My mother-in-law, and late father-in-law often checked out my blog. It was their way of keeping an eye on our antics and our occasional travels around Scotland. Neither of them are that fussed about eating vegetables or interested in foodie trends like pasta, pizza or polenta. Like many people of there generation, they are very old fashioned in their eating habits. The dinner plate has to consist of meat and two vegetables. But saying that, since travelling overseas and sampling different 'ethnic' cuisines, my father-in-law had become a lot more adventurous in his eating, enjoying Greek spanakopita and Turkish pizza Lamucan. Anyway, when they saw these savoury leek puddings on my blog early this year, they were both on the telephone telling us how good they looked: traditional and hearty. In fact, my mother-in-law said something that sounded to my ears 'we are drooling over your vegetarian suet puddings'. This secretly pleased me - a vegetable based dish of mine they liked the look of. Success.
Well the time has come, to start making these savoury puddings again. Its rich in flavour, filling , warming and Perfect for wintery days. These puddings are made with vegetarian suet. The brand I used is suitable for vegans too.
Mushroom and Leek Savoury PuddingsYou will need 5 -6 mini pudding basins with lids*
Serves 5 - 6
For the Suet Pudding300g self-raising flour
1 teaspoon baking powder
Salt and pepper to taste
100g vegetarian suet (make sure it is suitable for vegans too, as not all are)
For the filling2 large leeks, sliced
250- 300g chestnut mushrooms, sliced
1 tablespoon olive oil
1 teaspoon vegetable bouillon powder
1 teaspoon dried thyme
Salt and pepper to taste
MethodFor the fillingHeat the olive oil, add the leeks and sweat on a low heat for about 20 minutes, until soft. Then add the mushrooms and vegetable bouillon powder and cook for a further 10 minutes, when they have softened. Season well and turn of the heat.
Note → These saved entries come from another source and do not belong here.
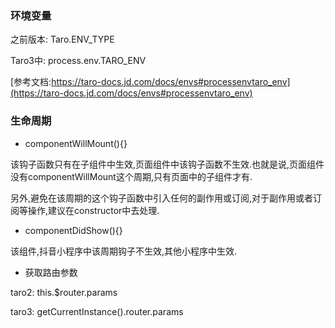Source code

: ### 环境变量

之前版本: Taro.ENV_TYPE

Taro3中: process.env.TARO_ENV

[参考文档:https://taro-docs.jd.com/docs/envs#processenvtaro_env](https://taro-docs.jd.com/docs/envs#processenvtaro_env)

### 生命周期

- componentWillMount(){}

该钩子函数只有在子组件中生效,页面组件中该钩子函数不生效.也就是说,页面组件没有componentWillMount这个周期,只有页面中的子组件才有.

另外,避免在该周期的这个钩子函数中引入任何的副作用或订阅,对于副作用或者订阅等操作,建议在constructor中去处理.

- componentDidShow(){}

该组件,抖音小程序中该周期钩子不生效,其他小程序中生效.

- 获取路由参数

taro2: this.$router.params

taro3: getCurrentInstance().router.params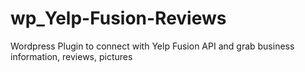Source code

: # wp_Yelp-Fusion-Reviews
Wordpress Plugin to connect with Yelp Fusion API and grab business information, reviews, pictures
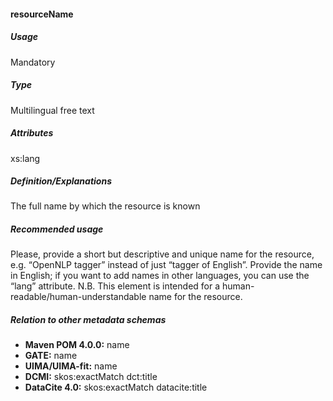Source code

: #### resourceName
##### Usage
Mandatory
##### Type
Multilingual free text
##### Attributes
xs:lang
##### Definition/Explanations
The full name by which the resource is known
##### Recommended usage
Please, provide a short but descriptive and unique name for the resource, e.g. “OpenNLP tagger” instead of just “tagger of English”. Provide the name in English; if you want to add names in other languages, you can use the “lang” attribute. 
N.B. This element is intended for a human-readable/human-understandable name for the resource.
##### Relation to other metadata schemas
* **Maven POM 4.0.0:** name
* **GATE:** name
* **UIMA/UIMA-fit:** name
* **DCMI:** skos:exactMatch dct:title
* **DataCite 4.0:** skos:exactMatch datacite:title
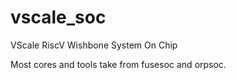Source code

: # vscale_soc
VScale RiscV Wishbone System On Chip

Most cores and tools take from fusesoc and orpsoc.
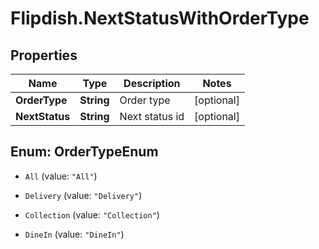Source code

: # Flipdish.NextStatusWithOrderType

## Properties

Name | Type | Description | Notes
------------ | ------------- | ------------- | -------------
**OrderType** | **String** | Order type | [optional] 
**NextStatus** | **String** | Next status id | [optional] 



## Enum: OrderTypeEnum


* `All` (value: `"All"`)

* `Delivery` (value: `"Delivery"`)

* `Collection` (value: `"Collection"`)

* `DineIn` (value: `"DineIn"`)




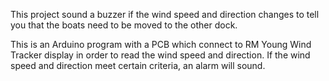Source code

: This project sound a buzzer if the wind speed and direction changes to tell you that the boats need to be moved to the other dock.

This is an Arduino program with a PCB which connect to RM Young Wind Tracker display in order to read the wind speed and direction.  If the wind speed and direction meet certain criteria, an alarm will sound.

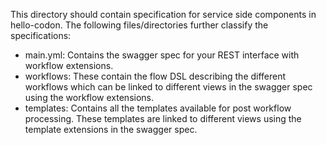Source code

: This directory should contain specification for service side components in hello-codon. The following files/directories further classify the specifications:

- main.yml: Contains the swagger spec for your REST interface with workflow extensions.
- workflows: These contain the flow DSL describing the different workflows which can be linked to different views in the swagger spec using the workflow extensions.
- templates: Contains all the templates available for post workflow processing. These templates are linked to different views using the template extensions in the swagger spec.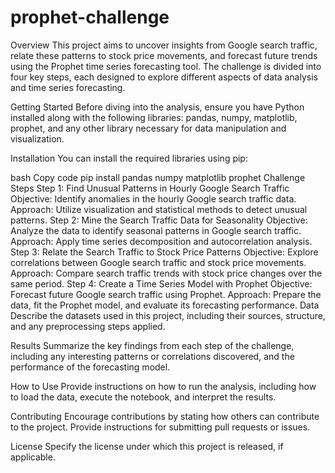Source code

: # prophet-challenge

Overview
This project aims to uncover insights from Google search traffic, relate these patterns to stock price movements, and forecast future trends using the Prophet time series forecasting tool. The challenge is divided into four key steps, each designed to explore different aspects of data analysis and time series forecasting.

Getting Started
Before diving into the analysis, ensure you have Python installed along with the following libraries: pandas, numpy, matplotlib, prophet, and any other library necessary for data manipulation and visualization.

Installation
You can install the required libraries using pip:

bash
Copy code
pip install pandas numpy matplotlib prophet
Challenge Steps
Step 1: Find Unusual Patterns in Hourly Google Search Traffic
Objective: Identify anomalies in the hourly Google search traffic data.
Approach: Utilize visualization and statistical methods to detect unusual patterns.
Step 2: Mine the Search Traffic Data for Seasonality
Objective: Analyze the data to identify seasonal patterns in Google search traffic.
Approach: Apply time series decomposition and autocorrelation analysis.
Step 3: Relate the Search Traffic to Stock Price Patterns
Objective: Explore correlations between Google search traffic and stock price movements.
Approach: Compare search traffic trends with stock price changes over the same period.
Step 4: Create a Time Series Model with Prophet
Objective: Forecast future Google search traffic using Prophet.
Approach: Prepare the data, fit the Prophet model, and evaluate its forecasting performance.
Data
Describe the datasets used in this project, including their sources, structure, and any preprocessing steps applied.

Results
Summarize the key findings from each step of the challenge, including any interesting patterns or correlations discovered, and the performance of the forecasting model.

How to Use
Provide instructions on how to run the analysis, including how to load the data, execute the notebook, and interpret the results.

Contributing
Encourage contributions by stating how others can contribute to the project. Provide instructions for submitting pull requests or issues.

License
Specify the license under which this project is released, if applicable.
For the suet puddingMix all the dry ingredients and the herbs in a large bowl. Mix in enough cold water to make a firm dough. Divide the dough into 5, roll the pastry out on a well-floured work surface, to about 3mm thick circles that are big enough to fill the pudding basin with a small overhand. Line the pudding bowls with the pastry, gently easing it round the sides for a snug fit. Divide the filling between the pudding basins. The filling should be 1cm below the rim. Take each pudding in turn and with a sharp knife trim off the excess pastry level with the rim. Re-roll this excess pastry and cut out 5 circles big enough to cover the tops. Place the pastry tops on top of the filling and press the edges together to make a firm seal. Trim off any excess. *My pudding basins have lids, but if yours do not, cover with foil and tie with a jute string. Then place the puddings into a large steamer. Cover with the lid and steam for for 30 - 40 minutes, or until the pastry is cooked. Leave to cool for a few minutes and then ease a small knife around each pudding and turn them out.